Some people left the meeting at least somewhat reassured. Others remain vocally opposed to the project.
"They need to find another way," said Dr. Louis Alan Zagar, a resident of the area's Northwood West neighborhood, which is to be surrounded by new wells. "They're saying that if anything happens, good luck, you're on your own."
Clearwater officials say they're satisfied with scientific evidence supporting the city's plan to drill 13 new wells to pump drinking water from deep underground. They say the city must find more sources of fresh water, and they're confident that the wells won't cause sinkholes and won't affect homeowners' residential wells.
The City Council agreed last month to go ahead with this. The city recently started the project by fixing some old wells that had broken down. But before Clearwater begins drilling new wells, the council wanted to hold one more community meeting to try to allay the fears of Countryside residents. Six of the 13 new wells are to be clustered in an area near Countryside Mall.
Scores of people milled around the recreation center's meeting room Wednesday night, studying diagrams and quizzing City Council members and city staffers. Several approached City Manager Bill Horne and council member Carlen Petersen, both of whom live in or near Northwood West.
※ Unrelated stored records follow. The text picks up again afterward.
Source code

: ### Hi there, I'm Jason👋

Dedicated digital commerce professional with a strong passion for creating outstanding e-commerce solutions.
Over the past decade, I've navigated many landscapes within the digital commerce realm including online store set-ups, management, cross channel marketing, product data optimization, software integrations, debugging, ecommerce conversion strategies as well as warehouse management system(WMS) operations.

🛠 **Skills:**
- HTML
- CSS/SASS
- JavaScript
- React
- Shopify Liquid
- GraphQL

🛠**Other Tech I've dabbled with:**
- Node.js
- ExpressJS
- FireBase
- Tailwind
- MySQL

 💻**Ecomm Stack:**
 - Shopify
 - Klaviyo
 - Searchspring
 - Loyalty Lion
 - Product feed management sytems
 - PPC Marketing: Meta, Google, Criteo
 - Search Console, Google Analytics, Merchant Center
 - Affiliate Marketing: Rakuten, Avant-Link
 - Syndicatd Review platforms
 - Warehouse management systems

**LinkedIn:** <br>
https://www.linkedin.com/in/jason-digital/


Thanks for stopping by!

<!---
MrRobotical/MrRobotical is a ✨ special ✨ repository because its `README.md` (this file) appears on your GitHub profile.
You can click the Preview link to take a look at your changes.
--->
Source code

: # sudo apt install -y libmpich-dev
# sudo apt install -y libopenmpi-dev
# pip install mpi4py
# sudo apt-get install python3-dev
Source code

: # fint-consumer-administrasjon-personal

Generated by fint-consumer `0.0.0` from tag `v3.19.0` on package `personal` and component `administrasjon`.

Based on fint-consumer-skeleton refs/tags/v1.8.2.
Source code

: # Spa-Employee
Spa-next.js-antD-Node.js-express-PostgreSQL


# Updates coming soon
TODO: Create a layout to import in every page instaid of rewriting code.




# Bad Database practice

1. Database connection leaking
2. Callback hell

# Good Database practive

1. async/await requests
People asked them: Are you really not worried about sinkholes?
"Some people are apprehensive and want to be reassured," Horne said.
Other Countryside residents are firmly opposed to the wells and are considering some kind of legal action, and even hired a videographer to wander around and tape the proceedings Wednesday night.
Harold Becker fears sinkholes and saltwater intrusion, and cites scientific data that he says refutes what the city's experts are saying. Gary Shellenberger doubts that Clearwater will save as much money as the city thinks it will by producing more of its own drinking water.
Sandy Nettles, a Northwood resident and hydrogeologist who deals with sinkholes professionally, says he's not opposed to Clearwater's plan for more wells, but he's questioning some of the plan's details.
"There's no question we need to do this," he said. But he's seeking more data from the city so he can investigate whether the grouping of Northwood wells is likely to cause saltwater intrusion from Tampa Bay into the underground water supply.
Many homeowners wanted an ironclad guarantee from the city that the deep water wells will never cause any problems. But the city wouldn't give them that.
City engineering director Mike Quillen's answer was that no scientist or engineer would ever issue a 100 percent guarantee. But he stressed that the city is confident it's doing the responsible thing.
Horne, the city manager, said, "We're going to proceed with the project," unless dramatic new information comes out that persuades the city to change its plans.